Of the 5,290 patients, 2,910 (55%) underwent RRM and 2,782 (52.5%) RRSO, with 1,804 women (34.1%) undergoing both. It is not described what surveillance or counselling the no-RRM or no-RRSO groups received, apart from follow-up being performed in accordance with the clinical practice of the local centre. OS was significantly better in the RRM group compared to the no-RRM group [adjusted hazard ratio (HR) =0.65; 95% confidence interval (CI): 0.53–0.78], irrespective of BRCA gene, age at diagnosis, tumour subtype, size, nodal status, chemotherapy use, or timing of BRCA testing. DFS, breast cancer-free interval, and reduced incidence of second breast cancers were also significantly better in the RRM group compared to the no-RRM group. The relative reduction of 35% is far greater than predicted by a simulated analysis assuming a 2% incidence of contralateral breast cancer in the no-RRM group (2). It is unfortunate that the authors did not provide the number of contralateral breast cancers experienced in the women in their study, with and without RRM, nor were the causes of death shown. Although they employed models that adjusted for the timing of surgery and genetic testing, there may still have been a survival bias. For instance, patients with co-morbid conditions that could contribute to mortality would be predicted to be less likely to opt for risk-reducing surgery, as well as those that developed metastatic disease during follow-up.

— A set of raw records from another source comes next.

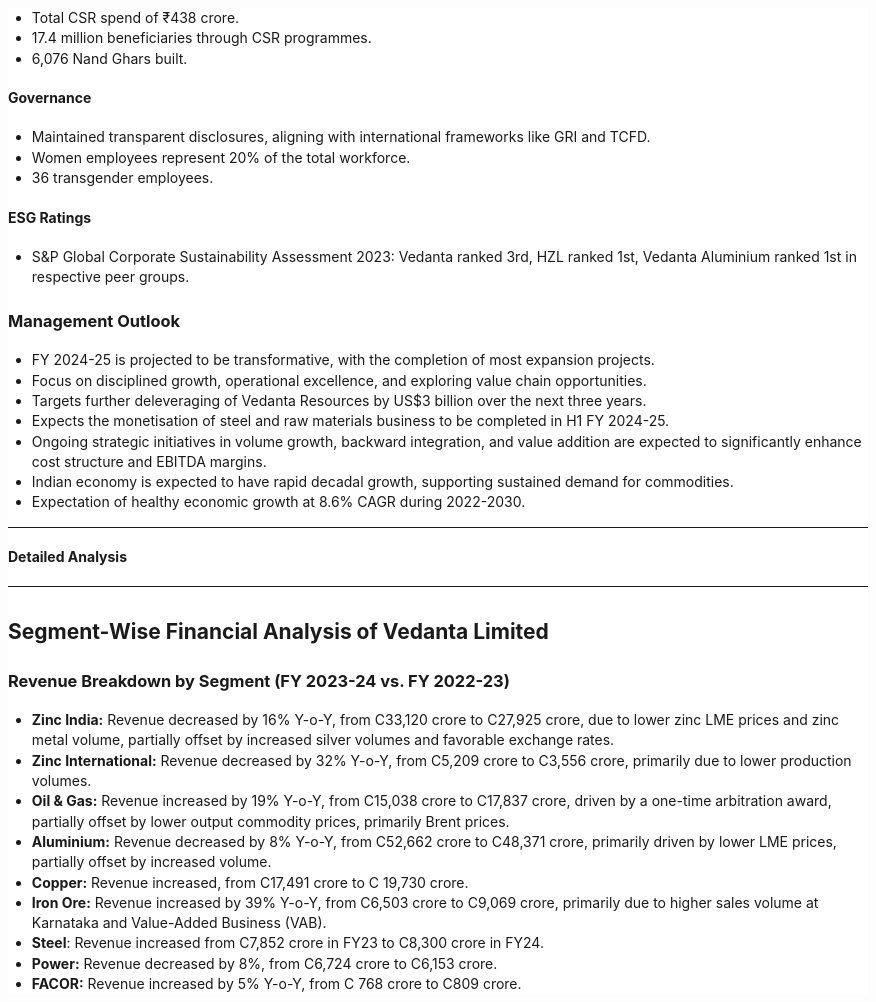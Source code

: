 *   Total CSR spend of ₹438 crore.
*   17.4 million beneficiaries through CSR programmes.
*   6,076 Nand Ghars built.

#### Governance

*   Maintained transparent disclosures, aligning with international frameworks like GRI and TCFD.
*   Women employees represent 20% of the total workforce.
*   36 transgender employees.

#### ESG Ratings

*   S&P Global Corporate Sustainability Assessment 2023: Vedanta ranked 3rd, HZL ranked 1st, Vedanta Aluminium ranked 1st in respective peer groups.

### Management Outlook

*   FY 2024-25 is projected to be transformative, with the completion of most expansion projects.
*   Focus on disciplined growth, operational excellence, and exploring value chain opportunities.
*   Targets further deleveraging of Vedanta Resources by US$3 billion over the next three years.
*   Expects the monetisation of steel and raw materials business to be completed in H1 FY 2024-25.
*   Ongoing strategic initiatives in volume growth, backward integration, and value addition are expected to significantly enhance cost structure and EBITDA margins.
*   Indian economy is expected to have rapid decadal growth, supporting sustained demand for commodities.
*   Expectation of healthy economic growth at 8.6% CAGR during 2022-2030.

---
#### Detailed Analysis
---
## Segment-Wise Financial Analysis of Vedanta Limited

### Revenue Breakdown by Segment (FY 2023-24 vs. FY 2022-23)

*   **Zinc India:** Revenue decreased by 16% Y-o-Y, from C33,120 crore to C27,925 crore, due to lower zinc LME prices and zinc metal volume, partially offset by increased silver volumes and favorable exchange rates.
*   **Zinc International:** Revenue decreased by 32% Y-o-Y, from C5,209 crore to C3,556 crore, primarily due to lower production volumes.
*   **Oil & Gas:** Revenue increased by 19% Y-o-Y, from C15,038 crore to C17,837 crore, driven by a one-time arbitration award, partially offset by lower output commodity prices, primarily Brent prices.
*   **Aluminium:** Revenue decreased by 8% Y-o-Y, from C52,662 crore to C48,371 crore, primarily driven by lower LME prices, partially offset by increased volume.
*   **Copper:** Revenue increased, from C17,491 crore to C 19,730 crore.
*   **Iron Ore:** Revenue increased by 39% Y-o-Y, from C6,503 crore to C9,069 crore, primarily due to higher sales volume at Karnataka and Value-Added Business (VAB).
*   **Steel**: Revenue increased from C7,852 crore in FY23 to C8,300 crore in FY24.
*   **Power:** Revenue decreased by 8%, from C6,724 crore to C6,153 crore.
*   **FACOR:** Revenue increased by 5% Y-o-Y, from C 768 crore to C809 crore.
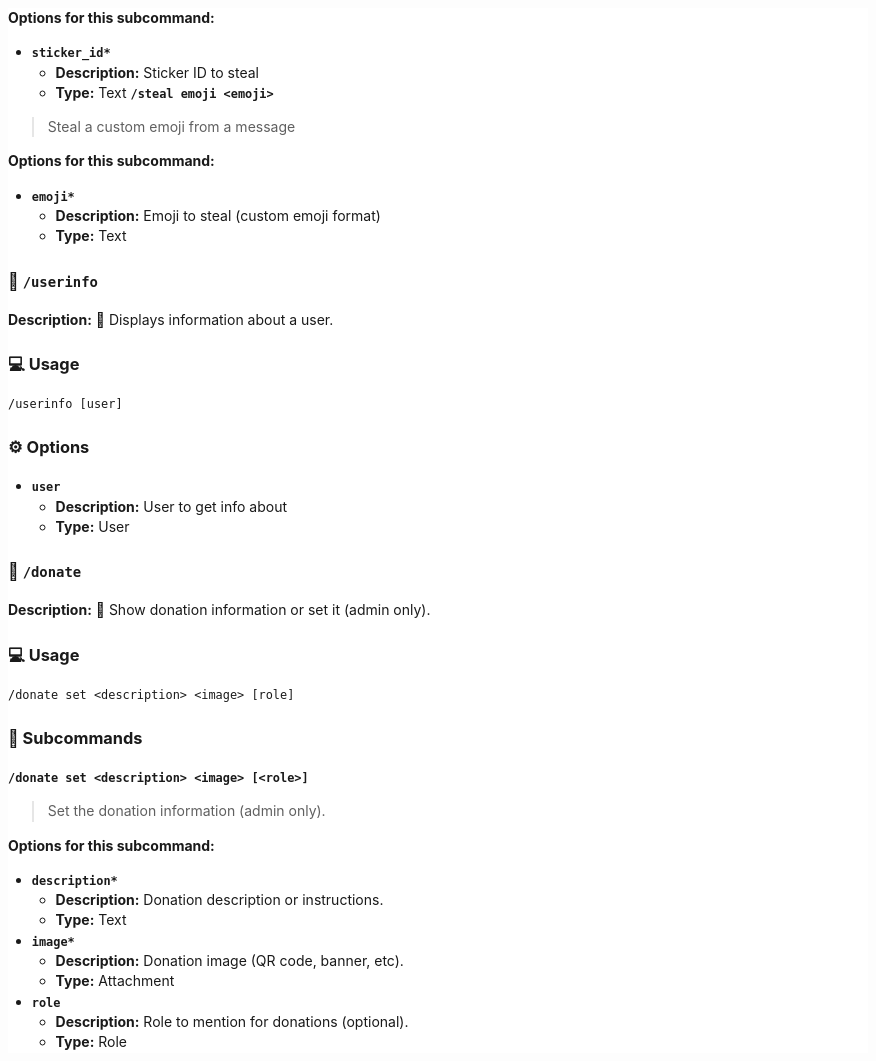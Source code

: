 **Options for this subcommand:**
- **`sticker_id*`**
  - **Description:** Sticker ID to steal
  - **Type:** Text
**`/steal emoji <emoji>`**
> Steal a custom emoji from a message

**Options for this subcommand:**
- **`emoji*`**
  - **Description:** Emoji to steal (custom emoji format)
  - **Type:** Text


### 💾 `/userinfo`

**Description:** 📄 Displays information about a user.

### 💻 Usage

`/userinfo [user]`

### ⚙️ Options

- **`user`**
  - **Description:** User to get info about
  - **Type:** User


### 💾 `/donate`

**Description:** 💸 Show donation information or set it (admin only).

### 💻 Usage

`/donate set <description> <image> [role]`

### 🔧 Subcommands

**`/donate set <description> <image> [<role>]`**
> Set the donation information (admin only).

**Options for this subcommand:**
- **`description*`**
  - **Description:** Donation description or instructions.
  - **Type:** Text
- **`image*`**
  - **Description:** Donation image (QR code, banner, etc).
  - **Type:** Attachment
- **`role`**
  - **Description:** Role to mention for donations (optional).
  - **Type:** Role


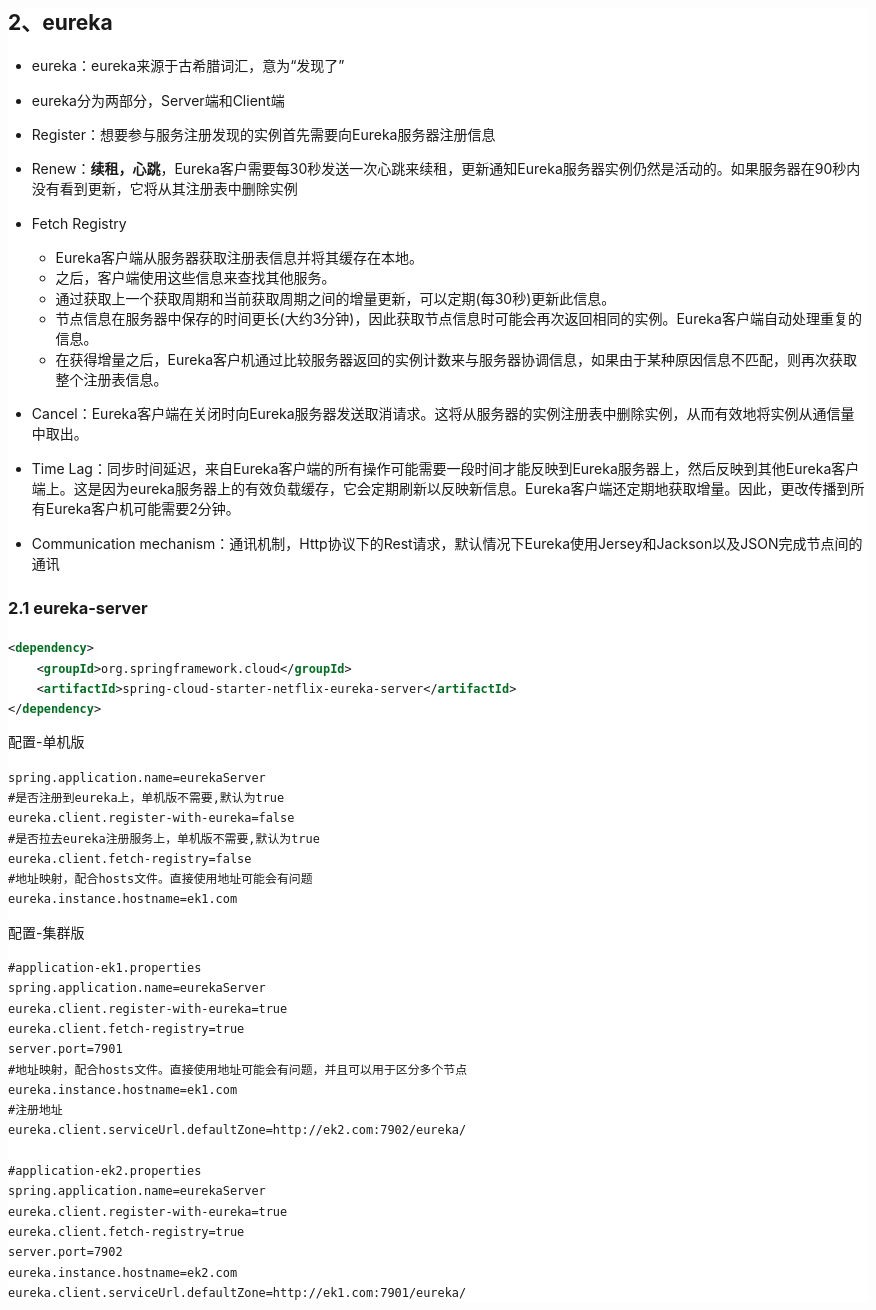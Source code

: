 

## 2、eureka

- eureka：eureka来源于古希腊词汇，意为“发现了”

- eureka分为两部分，Server端和Client端

- Register：想要参与服务注册发现的实例首先需要向Eureka服务器注册信息

- Renew：**续租，心跳**，Eureka客户需要每30秒发送一次心跳来续租，更新通知Eureka服务器实例仍然是活动的。如果服务器在90秒内没有看到更新，它将从其注册表中删除实例

- Fetch Registry
  - Eureka客户端从服务器获取注册表信息并将其缓存在本地。
  - 之后，客户端使用这些信息来查找其他服务。
  - 通过获取上一个获取周期和当前获取周期之间的增量更新，可以定期(每30秒)更新此信息。
  - 节点信息在服务器中保存的时间更长(大约3分钟)，因此获取节点信息时可能会再次返回相同的实例。Eureka客户端自动处理重复的信息。
  - 在获得增量之后，Eureka客户机通过比较服务器返回的实例计数来与服务器协调信息，如果由于某种原因信息不匹配，则再次获取整个注册表信息。

- Cancel：Eureka客户端在关闭时向Eureka服务器发送取消请求。这将从服务器的实例注册表中删除实例，从而有效地将实例从通信量中取出。

- Time Lag：同步时间延迟，来自Eureka客户端的所有操作可能需要一段时间才能反映到Eureka服务器上，然后反映到其他Eureka客户端上。这是因为eureka服务器上的有效负载缓存，它会定期刷新以反映新信息。Eureka客户端还定期地获取增量。因此，更改传播到所有Eureka客户机可能需要2分钟。

- Communication mechanism：通讯机制，Http协议下的Rest请求，默认情况下Eureka使用Jersey和Jackson以及JSON完成节点间的通讯



### 2.1 eureka-server

```xml
<dependency>
    <groupId>org.springframework.cloud</groupId>
    <artifactId>spring-cloud-starter-netflix-eureka-server</artifactId>
</dependency>
```

配置-单机版

```properties
spring.application.name=eurekaServer
#是否注册到eureka上，单机版不需要,默认为true
eureka.client.register-with-eureka=false
#是否拉去eureka注册服务上，单机版不需要,默认为true
eureka.client.fetch-registry=false
#地址映射，配合hosts文件。直接使用地址可能会有问题
eureka.instance.hostname=ek1.com
```

配置-集群版

```properties
#application-ek1.properties
spring.application.name=eurekaServer
eureka.client.register-with-eureka=true 
eureka.client.fetch-registry=true
server.port=7901
#地址映射，配合hosts文件。直接使用地址可能会有问题，并且可以用于区分多个节点
eureka.instance.hostname=ek1.com
#注册地址
eureka.client.serviceUrl.defaultZone=http://ek2.com:7902/eureka/

#application-ek2.properties
spring.application.name=eurekaServer
eureka.client.register-with-eureka=true 
eureka.client.fetch-registry=true
server.port=7902
eureka.instance.hostname=ek2.com
eureka.client.serviceUrl.defaultZone=http://ek1.com:7901/eureka/
```
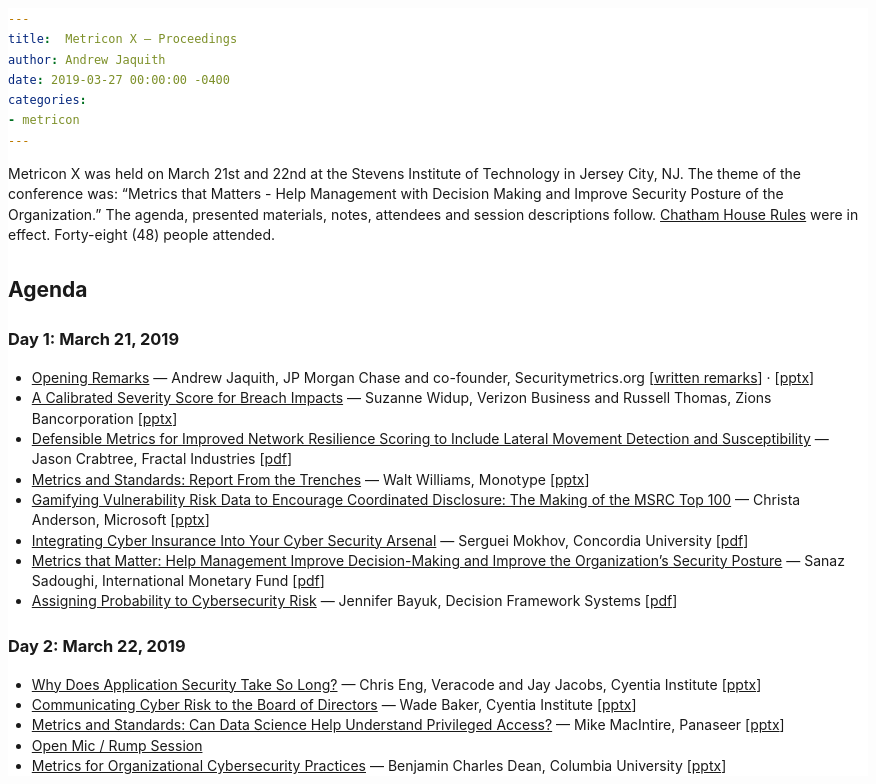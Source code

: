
 ```yaml
---
title:  Metricon X — Proceedings
author: Andrew Jaquith
date: 2019-03-27 00:00:00 -0400
categories:
- metricon
---
```

Metricon X was held on March 21st and 22nd at the Stevens Institute of Technology in Jersey City, NJ. The theme of the conference was: &ldquo;Metrics that Matters - Help Management with Decision Making and Improve Security Posture of the Organization.&rdquo; The agenda, presented materials, notes, attendees and session descriptions follow. [Chatham House Rules](https://www.chathamhouse.org/chatham-house-rule) were in effect. Forty-eight (48) people attended.



## Agenda

### Day 1: March 21, 2019

- [Opening Remarks](#opening-remarks) &mdash; Andrew Jaquith, JP Morgan Chase and co-founder, Securitymetrics.org [[written remarks](/blog/2019/03/21/metricon-x-opening/)] &middot; [[pptx](/attachments/Metricon-X-Jaquith-Opening-Remarks.pptx)]
- [A Calibrated Severity Score for Breach Impacts](#a-calibrated-severity-score-for-breach-impacts) &mdash; Suzanne Widup, Verizon Business and Russell Thomas, Zions Bancorporation [[pptx](/attachments/Metricon-X-Widup-Thomas-Breach-Scoring.pptx)]
- [Defensible Metrics for Improved Network Resilience Scoring to Include Lateral Movement Detection and Susceptibility](#defensible-metrics-for-improved-network-resilience-scoring-to-include-lateral-movement-detection-and-susceptibility) &mdash; Jason Crabtree, Fractal Industries [[pdf](/attachments/Metricon-X-Crabtree-Defensible-Metrics.pdf)]
- [Metrics and Standards: Report From the Trenches](#metrics-and-standards-report-from-the-trenches) &mdash; Walt Williams, Monotype [[pptx](/attachments/Metricon-X-Williams-Metrics-Frameworks.pptx)]
- [Gamifying Vulnerability Risk Data to Encourage Coordinated Disclosure: The Making of the MSRC Top 100](#gamifying-vulnerability-risk-data-to-encourage-coordinated-disclosure-the-making-of-the-msrc-top-100) &mdash; Christa Anderson, Microsoft [[pptx](/attachments/Metricon-X-Anderson-Gamifying-Coordinated-Disclosure.pptx)]
- [Integrating Cyber Insurance Into Your Cyber Security Arsenal](#integrating-cyber-insurance-into-your-cyber-security-arsenal) &mdash; Serguei Mokhov, Concordia University [[pdf](/attachments/Metricon-X-Mokhov-Cyber-Insurance.pdf)]
- [Metrics that Matter: Help Management Improve Decision-Making and Improve the Organization&rsquo;s Security Posture](#metrics-that-matter-help-management-improve-decision-making-and-improve-the-organizations-security-posture) &mdash; Sanaz Sadoughi, International Monetary Fund [[pdf](/attachments/Metricon-X-Sadoughi-IMF.pdf)]
- [Assigning Probability to Cybersecurity Risk](#assigning-probability-to-cybersecurity-risk) &mdash; Jennifer Bayuk, Decision Framework Systems [[pdf](/attachments/Metricon-X-Bayuk-Assigning-Probability-to-Risk.pdf)]

### Day 2: March 22, 2019

- [Why Does Application Security Take So Long?](#why-does-application-security-take-so-long) &mdash; Chris Eng, Veracode and Jay Jacobs, Cyentia Institute [[pptx](/attachments/Metricon-X-Eng-Jacobs-App-Security.pptx)]
- [Communicating Cyber Risk to the Board of Directors](#communicating-cyber-risk-to-the-board-of-directors) &mdash; Wade Baker, Cyentia Institute [[pptx](/attachments/Metricon-X-Baker-Communicating-to-Board.pptx)]
- [Metrics and Standards: Can Data Science Help Understand Privileged Access?](#metrics-and-standards-can-data-science-help-understand-privileged-access) &mdash; Mike MacIntire, Panaseer [[pptx](/attachments/Metricon-X-MacIntyre-Privileged-Access.pptx)]
- [Open Mic / Rump Session](#open-mic--rump-session)
- [Metrics for Organizational Cybersecurity Practices](#metrics-for-organizational-cybersecurity-practices) &mdash; Benjamin Charles Dean, Columbia University [[pptx](/attachments/Metricon-X-Dean-Metrics-for-Organization-Practices.pptx)]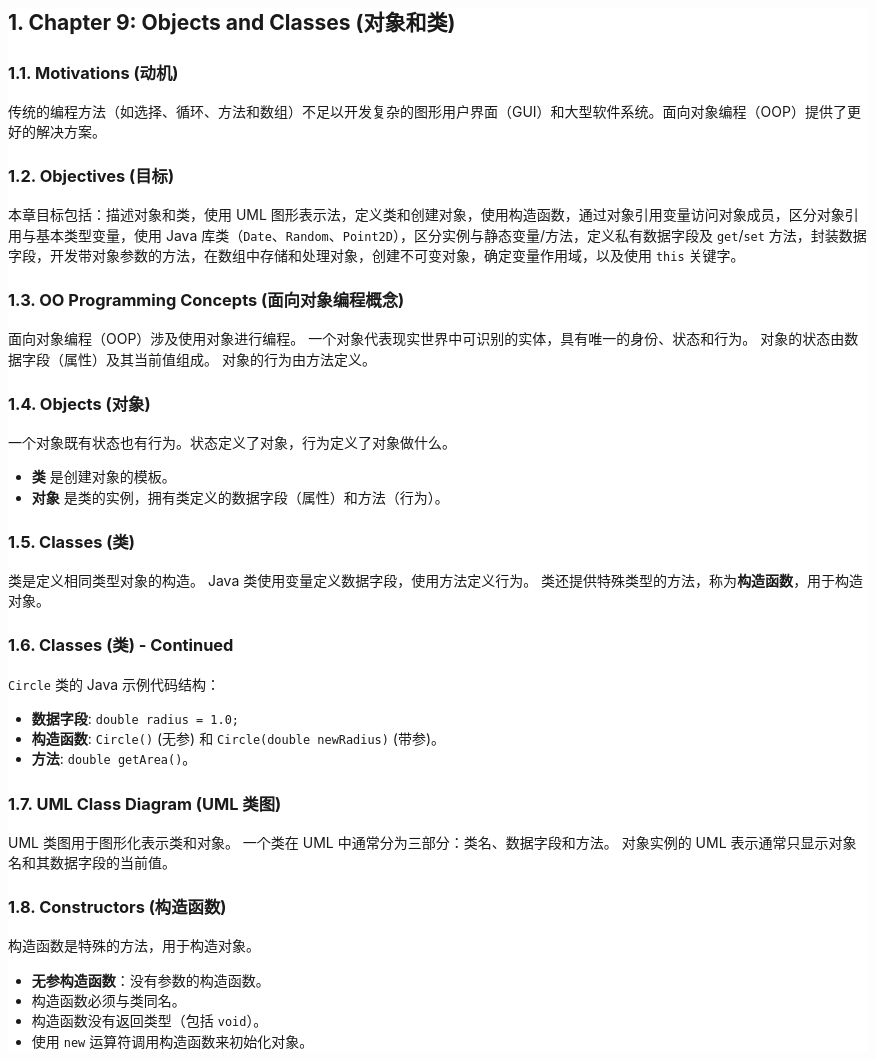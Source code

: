 
## 1. Chapter 9: Objects and Classes (对象和类)

### 1.1. Motivations (动机)

传统的编程方法（如选择、循环、方法和数组）不足以开发复杂的图形用户界面（GUI）和大型软件系统。面向对象编程（OOP）提供了更好的解决方案。

### 1.2. Objectives (目标)

本章目标包括：描述对象和类，使用 UML 图形表示法，定义类和创建对象，使用构造函数，通过对象引用变量访问对象成员，区分对象引用与基本类型变量，使用 Java 库类（`Date`、`Random`、`Point2D`），区分实例与静态变量/方法，定义私有数据字段及 `get`/`set` 方法，封装数据字段，开发带对象参数的方法，在数组中存储和处理对象，创建不可变对象，确定变量作用域，以及使用 `this` 关键字。

### 1.3. OO Programming Concepts (面向对象编程概念)

面向对象编程（OOP）涉及使用对象进行编程。
一个对象代表现实世界中可识别的实体，具有唯一的身份、状态和行为。
对象的状态由数据字段（属性）及其当前值组成。
对象的行为由方法定义。

### 1.4. Objects (对象)

一个对象既有状态也有行为。状态定义了对象，行为定义了对象做什么。

- **类** 是创建对象的模板。
- **对象** 是类的实例，拥有类定义的数据字段（属性）和方法（行为）。

### 1.5. Classes (类)

类是定义相同类型对象的构造。
Java 类使用变量定义数据字段，使用方法定义行为。
类还提供特殊类型的方法，称为**构造函数**，用于构造对象。

### 1.6. Classes (类) - Continued

`Circle` 类的 Java 示例代码结构：

- **数据字段**: `double radius = 1.0;`
- **构造函数**: `Circle()` (无参) 和 `Circle(double newRadius)` (带参)。
- **方法**: `double getArea()`。

### 1.7. UML Class Diagram (UML 类图)

UML 类图用于图形化表示类和对象。
一个类在 UML 中通常分为三部分：类名、数据字段和方法。
对象实例的 UML 表示通常只显示对象名和其数据字段的当前值。

### 1.8. Constructors (构造函数)

构造函数是特殊的方法，用于构造对象。

- **无参构造函数**：没有参数的构造函数。
- 构造函数必须与类同名。
- 构造函数没有返回类型（包括 `void`）。
- 使用 `new` 运算符调用构造函数来初始化对象。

OS was significantly better in the RRSO group compared to no-RRSO (adjusted HR =0.58; 95% CI: 0.48–0.71). This was most significant in the BRCA1-heterozygotes and patients with triple-negative breast cancer (TNBC). DFS, breast cancer-free interval, and reduced incidence of ovarian or fallopian tube cancers were also significantly better in the RRSO group compared to the no-RRSO group. This effect was partially attenuated in the sensitivity analysis that only included women tested for BRCA before or at diagnosis (HR =0.70; 95% CI: 0.49–1.01), suggesting there may be some survival bias at play. The effect of RRM and RRSO appeared to be independent in terms of impact on OS, but not on breast cancer-free interval or DFS, suggesting, understandably, that the addition of RRM to patients having RRSO was impactful in terms of breast-specific disease.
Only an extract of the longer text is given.